> _WORK ORDER_: Would you give the data below back exactly as it reads?

> _DATA FOR THIS TASK_:
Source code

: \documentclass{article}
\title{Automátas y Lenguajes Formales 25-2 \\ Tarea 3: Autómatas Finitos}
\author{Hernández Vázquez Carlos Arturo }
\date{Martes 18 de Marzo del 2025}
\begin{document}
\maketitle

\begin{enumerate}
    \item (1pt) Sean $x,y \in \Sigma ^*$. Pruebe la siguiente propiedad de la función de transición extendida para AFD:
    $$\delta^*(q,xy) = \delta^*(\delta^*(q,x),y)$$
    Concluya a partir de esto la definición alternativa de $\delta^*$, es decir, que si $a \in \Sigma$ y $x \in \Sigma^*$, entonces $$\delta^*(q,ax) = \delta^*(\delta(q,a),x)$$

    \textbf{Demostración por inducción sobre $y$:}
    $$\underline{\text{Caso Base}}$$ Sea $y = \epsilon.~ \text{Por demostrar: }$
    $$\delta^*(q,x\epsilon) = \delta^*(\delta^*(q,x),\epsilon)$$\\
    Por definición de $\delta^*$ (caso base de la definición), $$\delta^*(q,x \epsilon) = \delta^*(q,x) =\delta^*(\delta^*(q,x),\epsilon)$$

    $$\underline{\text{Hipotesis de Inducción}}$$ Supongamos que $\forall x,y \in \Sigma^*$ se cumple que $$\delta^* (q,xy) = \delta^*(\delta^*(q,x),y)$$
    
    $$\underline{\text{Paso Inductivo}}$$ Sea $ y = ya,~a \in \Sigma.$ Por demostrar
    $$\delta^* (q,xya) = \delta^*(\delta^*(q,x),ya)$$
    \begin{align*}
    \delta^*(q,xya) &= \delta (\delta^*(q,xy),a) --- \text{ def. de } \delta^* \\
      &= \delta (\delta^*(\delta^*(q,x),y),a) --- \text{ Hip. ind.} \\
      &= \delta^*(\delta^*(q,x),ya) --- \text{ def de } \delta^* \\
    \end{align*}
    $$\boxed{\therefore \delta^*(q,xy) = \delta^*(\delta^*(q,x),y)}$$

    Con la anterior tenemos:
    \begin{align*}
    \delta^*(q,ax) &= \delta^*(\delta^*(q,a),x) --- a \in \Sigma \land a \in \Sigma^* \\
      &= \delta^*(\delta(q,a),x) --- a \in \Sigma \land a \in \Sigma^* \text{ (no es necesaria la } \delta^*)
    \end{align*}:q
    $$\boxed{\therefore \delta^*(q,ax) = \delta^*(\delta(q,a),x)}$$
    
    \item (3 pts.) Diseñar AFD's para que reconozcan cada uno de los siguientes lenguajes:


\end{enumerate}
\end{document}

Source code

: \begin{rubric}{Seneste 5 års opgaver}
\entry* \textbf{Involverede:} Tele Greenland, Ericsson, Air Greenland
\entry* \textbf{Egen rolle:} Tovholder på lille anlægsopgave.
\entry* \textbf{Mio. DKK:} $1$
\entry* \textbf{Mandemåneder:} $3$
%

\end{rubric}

> _ANSWER SPACE_:
Source code

: \documentclass{article}
\title{Automátas y Lenguajes Formales 25-2 \\ Tarea 3: Autómatas Finitos}
\author{Hernández Vázquez Carlos Arturo }
\date{Martes 18 de Marzo del 2025}
\begin{document}
\maketitle

\begin{enumerate}
    \item (1pt) Sean $x,y \in \Sigma ^*$. Pruebe la siguiente propiedad de la función de transición extendida para AFD:
    $$\delta^*(q,xy) = \delta^*(\delta^*(q,x),y)$$
    Concluya a partir de esto la definición alternativa de $\delta^*$, es decir, que si $a \in \Sigma$ y $x \in \Sigma^*$, entonces $$\delta^*(q,ax) = \delta^*(\delta(q,a),x)$$

    \textbf{Demostración por inducción sobre $y$:}
    $$\underline{\text{Caso Base}}$$ Sea $y = \epsilon.~ \text{Por demostrar: }$
    $$\delta^*(q,x\epsilon) = \delta^*(\delta^*(q,x),\epsilon)$$\\
    Por definición de $\delta^*$ (caso base de la definición), $$\delta^*(q,x \epsilon) = \delta^*(q,x) =\delta^*(\delta^*(q,x),\epsilon)$$

    $$\underline{\text{Hipotesis de Inducción}}$$ Supongamos que $\forall x,y \in \Sigma^*$ se cumple que $$\delta^* (q,xy) = \delta^*(\delta^*(q,x),y)$$
    
    $$\underline{\text{Paso Inductivo}}$$ Sea $ y = ya,~a \in \Sigma.$ Por demostrar
    $$\delta^* (q,xya) = \delta^*(\delta^*(q,x),ya)$$
    \begin{align*}
    \delta^*(q,xya) &= \delta (\delta^*(q,xy),a) --- \text{ def. de } \delta^* \\
      &= \delta (\delta^*(\delta^*(q,x),y),a) --- \text{ Hip. ind.} \\
      &= \delta^*(\delta^*(q,x),ya) --- \text{ def de } \delta^* \\
    \end{align*}
    $$\boxed{\therefore \delta^*(q,xy) = \delta^*(\delta^*(q,x),y)}$$

    Con la anterior tenemos:
    \begin{align*}
    \delta^*(q,ax) &= \delta^*(\delta^*(q,a),x) --- a \in \Sigma \land a \in \Sigma^* \\
      &= \delta^*(\delta(q,a),x) --- a \in \Sigma \land a \in \Sigma^* \text{ (no es necesaria la } \delta^*)
    \end{align*}:q
    $$\boxed{\therefore \delta^*(q,ax) = \delta^*(\delta(q,a),x)}$$
    
    \item (3 pts.) Diseñar AFD's para que reconozcan cada uno de los siguientes lenguajes:


\end{enumerate}
\end{document}

Source code

: \begin{rubric}{Seneste 5 års opgaver}
\entry* \textbf{Involverede:} Tele Greenland, Ericsson, Air Greenland
\entry* \textbf{Egen rolle:} Tovholder på lille anlægsopgave.
\entry* \textbf{Mio. DKK:} $1$
\entry* \textbf{Mandemåneder:} $3$
%

\end{rubric}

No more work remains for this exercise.